Students and faculty from SOU’s Environmental Science and Policy program are currently in Ecuador, wrapping up the field course “EcoAdventure: Andes to Amazon,” which focuses on tourism’s impact on the culture, environment and biodiversity of that South American country and the region surrounding it.
The trip is led by Vincent Smith, director of the university’s Division of Business, Communication and the Environment. Past versions of the annual EcoAdventure excursion have taken students to northern California’s Lassen and Yosemite national parks, Mexico’s Yucatan Peninsula, Costa Rica and, last year, to the Bear Creek Greenway to help with restoration efforts from the 2020 Almeda Fire.
Each year’s EcoAdventure courses are intended to connect students with real-world environmental issues and create an atmosphere of investigation and problem-solving. The focus this year is on sustainable development and balancing the benefits of tourism with the cultural values of the Amazon region.

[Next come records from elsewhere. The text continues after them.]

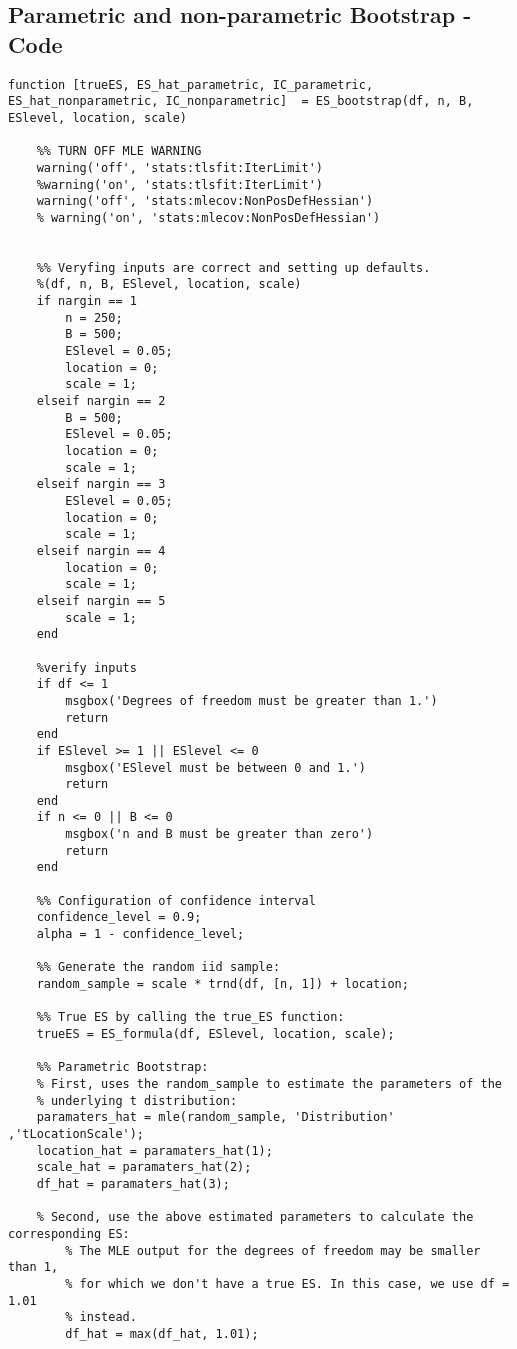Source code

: \documentclass[11pt, a4paper]{article}
\begin{document}
\newpage
\subsection{Parametric and non-parametric Bootstrap - Code}
\begin{lstlisting}[style=Matlab-editor]
function [trueES, ES_hat_parametric, IC_parametric, ES_hat_nonparametric, IC_nonparametric]  = ES_bootstrap(df, n, B, ESlevel, location, scale)
    
    %% TURN OFF MLE WARNING
    warning('off', 'stats:tlsfit:IterLimit')
    %warning('on', 'stats:tlsfit:IterLimit')
    warning('off', 'stats:mlecov:NonPosDefHessian')
    % warning('on', 'stats:mlecov:NonPosDefHessian')
    
    
    %% Veryfing inputs are correct and setting up defaults.
    %(df, n, B, ESlevel, location, scale)
    if nargin == 1
        n = 250;
        B = 500;
        ESlevel = 0.05;
        location = 0;
        scale = 1;
    elseif nargin == 2
        B = 500;
        ESlevel = 0.05;
        location = 0;
        scale = 1;
    elseif nargin == 3
        ESlevel = 0.05;
        location = 0;
        scale = 1;
    elseif nargin == 4
        location = 0;
        scale = 1;
    elseif nargin == 5
        scale = 1;
    end

    %verify inputs
    if df <= 1
        msgbox('Degrees of freedom must be greater than 1.')
        return
    end
    if ESlevel >= 1 || ESlevel <= 0
        msgbox('ESlevel must be between 0 and 1.')
        return
    end
    if n <= 0 || B <= 0
        msgbox('n and B must be greater than zero')
        return
    end
    
    %% Configuration of confidence interval
    confidence_level = 0.9;
    alpha = 1 - confidence_level;
    
    %% Generate the random iid sample:
    random_sample = scale * trnd(df, [n, 1]) + location;
    
    %% True ES by calling the true_ES function:
    trueES = ES_formula(df, ESlevel, location, scale);
    
    %% Parametric Bootstrap:
    % First, uses the random_sample to estimate the parameters of the
    % underlying t distribution:
    paramaters_hat = mle(random_sample, 'Distribution' ,'tLocationScale');
    location_hat = paramaters_hat(1);
    scale_hat = paramaters_hat(2);
    df_hat = paramaters_hat(3);
    
    % Second, use the above estimated parameters to calculate the corresponding ES:
        % The MLE output for the degrees of freedom may be smaller than 1,     
        % for which we don't have a true ES. In this case, we use df = 1.01
        % instead.
        df_hat = max(df_hat, 1.01); 
    

\end{lstlisting}
\end{document}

“A large part of our goal is to change the script on how tourism takes place in places like the Amazon,” Smith said. “Rather than passing through a place, our goal is to be in the place with the people there.”
For example, students in this year’s course joined a group in an indigenous Kichwa village, combatting patriarchy and promoting women’s rights. The group has also enjoyed more tourist-related pursuits, including up-close experiences with monkeys, parrots and a boa constrictor.
Participants in the SOU course toured the Mindo Wildlife Canopy and Ecuador’s capital Quito, visited the Butterfly and Hummingbird Gardens, rafted in the Napo River, took a Pacmanca cooking class and visited the Papallacta Hot Springs.
The total cost of the course was about $4,000, including six credits of tuition and a trip fee that included airfare, lodging, food and ground transportation. The EcoAdventure courses are open to all SOU students, regardless of their major – and this year’s students come from SOU’s communication, psychology and art programs, along with Environmental Science and Policy.